Cerita di atas hanyalah sepenggal episode reality show yang tayang di sebuah stasiun televisi swasta. Nama reality show itu MINTA TOLONG. Gadis kecil dan kakek yang lumpuh adalah ‘umpan’ yang sengaja dipasang untuk mengetahui reaksi orang-orang ketika melihat mereka minta tolong. Apakah orang-orang terbuka hatinya dan memberi pertolongan kepada mereka?

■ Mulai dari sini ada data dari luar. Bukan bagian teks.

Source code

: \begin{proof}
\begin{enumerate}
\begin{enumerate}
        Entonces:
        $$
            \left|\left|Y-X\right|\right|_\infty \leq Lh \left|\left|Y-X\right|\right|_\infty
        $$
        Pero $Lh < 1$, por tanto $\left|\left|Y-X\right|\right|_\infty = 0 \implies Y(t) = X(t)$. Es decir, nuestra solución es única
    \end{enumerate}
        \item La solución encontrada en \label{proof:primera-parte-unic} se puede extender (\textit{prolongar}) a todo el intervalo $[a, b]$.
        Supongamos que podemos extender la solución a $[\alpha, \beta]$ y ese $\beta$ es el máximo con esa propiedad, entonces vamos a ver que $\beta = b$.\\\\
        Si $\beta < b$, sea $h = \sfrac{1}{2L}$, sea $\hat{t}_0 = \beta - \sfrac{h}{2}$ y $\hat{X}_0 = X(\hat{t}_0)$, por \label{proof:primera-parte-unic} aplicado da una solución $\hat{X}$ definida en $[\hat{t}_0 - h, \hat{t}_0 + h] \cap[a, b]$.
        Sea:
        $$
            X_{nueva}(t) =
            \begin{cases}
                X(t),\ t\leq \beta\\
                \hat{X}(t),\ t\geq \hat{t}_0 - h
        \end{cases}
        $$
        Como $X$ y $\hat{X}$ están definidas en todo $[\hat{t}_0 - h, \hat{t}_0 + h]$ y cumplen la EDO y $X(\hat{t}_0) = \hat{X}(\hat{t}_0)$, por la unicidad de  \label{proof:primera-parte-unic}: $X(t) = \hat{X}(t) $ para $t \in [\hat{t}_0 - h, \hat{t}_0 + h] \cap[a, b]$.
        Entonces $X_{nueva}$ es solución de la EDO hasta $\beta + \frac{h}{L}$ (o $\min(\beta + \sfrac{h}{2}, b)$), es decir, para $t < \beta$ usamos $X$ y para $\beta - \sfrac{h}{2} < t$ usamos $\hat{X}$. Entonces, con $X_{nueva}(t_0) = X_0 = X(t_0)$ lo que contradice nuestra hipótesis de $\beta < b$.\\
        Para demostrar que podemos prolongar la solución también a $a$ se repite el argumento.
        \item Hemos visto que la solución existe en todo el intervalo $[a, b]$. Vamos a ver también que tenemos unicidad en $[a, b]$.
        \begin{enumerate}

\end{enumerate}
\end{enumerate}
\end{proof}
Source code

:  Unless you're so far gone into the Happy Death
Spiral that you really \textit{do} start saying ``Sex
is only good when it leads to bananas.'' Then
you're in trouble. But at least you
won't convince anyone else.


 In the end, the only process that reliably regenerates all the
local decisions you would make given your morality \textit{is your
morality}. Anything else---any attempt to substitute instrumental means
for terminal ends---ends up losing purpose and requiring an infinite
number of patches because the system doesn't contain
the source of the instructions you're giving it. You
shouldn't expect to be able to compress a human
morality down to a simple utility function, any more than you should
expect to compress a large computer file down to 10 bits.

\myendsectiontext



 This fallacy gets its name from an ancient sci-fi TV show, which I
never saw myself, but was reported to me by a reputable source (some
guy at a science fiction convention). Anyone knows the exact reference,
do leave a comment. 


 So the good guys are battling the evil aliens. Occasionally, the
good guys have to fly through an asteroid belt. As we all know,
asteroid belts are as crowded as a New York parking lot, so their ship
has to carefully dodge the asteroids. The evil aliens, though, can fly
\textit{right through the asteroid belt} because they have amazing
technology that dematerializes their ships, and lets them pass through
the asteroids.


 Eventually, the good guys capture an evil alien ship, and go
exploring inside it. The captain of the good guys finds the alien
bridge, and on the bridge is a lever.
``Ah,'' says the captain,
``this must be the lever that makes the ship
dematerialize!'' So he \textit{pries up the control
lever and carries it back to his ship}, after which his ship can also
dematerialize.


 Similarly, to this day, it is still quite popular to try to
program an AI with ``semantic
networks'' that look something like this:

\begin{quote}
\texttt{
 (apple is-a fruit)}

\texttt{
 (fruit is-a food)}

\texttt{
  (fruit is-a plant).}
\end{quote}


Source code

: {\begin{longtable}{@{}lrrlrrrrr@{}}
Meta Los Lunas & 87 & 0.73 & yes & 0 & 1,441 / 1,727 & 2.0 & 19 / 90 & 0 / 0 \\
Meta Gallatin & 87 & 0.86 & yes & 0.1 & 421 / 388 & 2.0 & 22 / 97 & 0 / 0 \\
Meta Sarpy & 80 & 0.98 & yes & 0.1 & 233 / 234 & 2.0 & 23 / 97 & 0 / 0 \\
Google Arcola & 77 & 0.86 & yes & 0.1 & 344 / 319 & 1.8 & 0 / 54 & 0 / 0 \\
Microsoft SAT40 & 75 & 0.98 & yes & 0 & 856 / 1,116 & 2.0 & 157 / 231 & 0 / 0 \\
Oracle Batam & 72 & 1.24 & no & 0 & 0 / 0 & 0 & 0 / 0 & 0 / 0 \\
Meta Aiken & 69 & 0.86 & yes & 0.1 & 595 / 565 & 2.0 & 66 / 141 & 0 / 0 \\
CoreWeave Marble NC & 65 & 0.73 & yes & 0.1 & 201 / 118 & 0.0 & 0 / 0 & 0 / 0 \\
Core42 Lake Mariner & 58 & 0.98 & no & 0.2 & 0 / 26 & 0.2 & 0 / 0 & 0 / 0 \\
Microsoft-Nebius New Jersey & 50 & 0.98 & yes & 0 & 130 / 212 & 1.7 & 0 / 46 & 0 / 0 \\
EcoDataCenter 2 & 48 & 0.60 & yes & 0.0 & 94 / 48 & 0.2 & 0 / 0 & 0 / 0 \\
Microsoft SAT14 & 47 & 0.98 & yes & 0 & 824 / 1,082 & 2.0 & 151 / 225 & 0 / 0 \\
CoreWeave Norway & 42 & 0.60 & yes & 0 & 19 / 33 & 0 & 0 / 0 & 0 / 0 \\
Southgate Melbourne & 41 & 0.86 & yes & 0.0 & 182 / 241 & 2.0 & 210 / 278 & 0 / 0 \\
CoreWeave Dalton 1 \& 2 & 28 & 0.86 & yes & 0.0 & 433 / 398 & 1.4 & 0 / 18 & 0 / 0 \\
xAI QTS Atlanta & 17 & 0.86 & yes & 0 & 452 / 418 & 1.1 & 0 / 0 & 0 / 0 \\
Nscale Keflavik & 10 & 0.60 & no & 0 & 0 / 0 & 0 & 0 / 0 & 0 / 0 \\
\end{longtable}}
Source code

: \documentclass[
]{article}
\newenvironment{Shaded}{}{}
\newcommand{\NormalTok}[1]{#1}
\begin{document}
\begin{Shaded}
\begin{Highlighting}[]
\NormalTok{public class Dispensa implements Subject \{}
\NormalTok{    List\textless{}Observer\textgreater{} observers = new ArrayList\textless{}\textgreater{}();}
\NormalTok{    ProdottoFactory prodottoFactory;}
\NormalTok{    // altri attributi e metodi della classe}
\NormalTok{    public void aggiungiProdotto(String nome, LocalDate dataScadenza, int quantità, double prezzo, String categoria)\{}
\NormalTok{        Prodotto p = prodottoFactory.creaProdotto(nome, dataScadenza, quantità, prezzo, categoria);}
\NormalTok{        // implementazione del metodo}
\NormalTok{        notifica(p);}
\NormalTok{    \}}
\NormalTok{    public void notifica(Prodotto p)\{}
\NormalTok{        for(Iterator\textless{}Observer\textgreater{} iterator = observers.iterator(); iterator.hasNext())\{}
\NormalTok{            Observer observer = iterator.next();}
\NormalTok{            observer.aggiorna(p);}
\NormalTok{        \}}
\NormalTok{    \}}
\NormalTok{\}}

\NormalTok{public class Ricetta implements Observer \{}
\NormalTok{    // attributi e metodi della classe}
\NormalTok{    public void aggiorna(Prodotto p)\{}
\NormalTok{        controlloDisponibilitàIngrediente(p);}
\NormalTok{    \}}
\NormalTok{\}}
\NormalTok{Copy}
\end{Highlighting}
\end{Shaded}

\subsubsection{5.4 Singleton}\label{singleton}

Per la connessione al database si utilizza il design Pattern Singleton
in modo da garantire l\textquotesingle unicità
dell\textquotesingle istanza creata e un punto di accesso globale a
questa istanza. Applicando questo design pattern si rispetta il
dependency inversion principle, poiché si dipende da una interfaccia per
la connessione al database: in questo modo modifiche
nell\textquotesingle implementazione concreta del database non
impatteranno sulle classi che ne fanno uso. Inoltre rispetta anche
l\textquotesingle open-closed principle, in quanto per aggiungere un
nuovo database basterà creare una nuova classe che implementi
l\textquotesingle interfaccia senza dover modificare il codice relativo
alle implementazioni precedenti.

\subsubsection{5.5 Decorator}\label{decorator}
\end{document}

Kiranya reaksi orang-orang yang terjadi dalam reality show tersebut adalah wajah keseharian kita. Kita sering tanpa sadar (dengan sadar?) menolak memberikan bantuan ketika ada orang lain yang datang kepada kita untuk meminta tolong. Dalam pikiran kita sering dibayangi hal-hal yang cenderung negatif. Apakah orang ini memang benar membutuhkan pertolongan? Apakah dia tidak hanya berpura-pura saja? Atau jika kita bersedia memberi pertolongan, kadang kita suka pilih-pilih. Yang berpakaian bagus dan secara fisik bagus, cepat kita tolong tetapi yang berpakaian kumal dan lusuh seperti dalam cerita di atas cenderung kita jauhi dan kita anggap sebagai pengganggu. Semestinya kita merasa malu dengan ibu penjual gorengan itu. Meski hidupnya serba kekurangan hingga untuk membeli susu buat anaknya saja ia harus menjual HP, namun ketika ada orang yang datang minta tolong, nuraninya terusik. Sementara orang-orang yang lebih berada daripada dirinya hanya berpangku tangan dan memilih menolak memberi pertolongan.
Nah, masihkah kita akan terus bersikap demikian? Masihkah kita menolak orang-orang yang datang untuk minta tolong kepada kita? Bukankah hal itu adalah kesempatan bagi kita untuk melakukan kebaikan? Percayalah, pada saatnya nanti setiap kebaikan yang sudah kita tanam, pasti akan kita tuai hasilnya!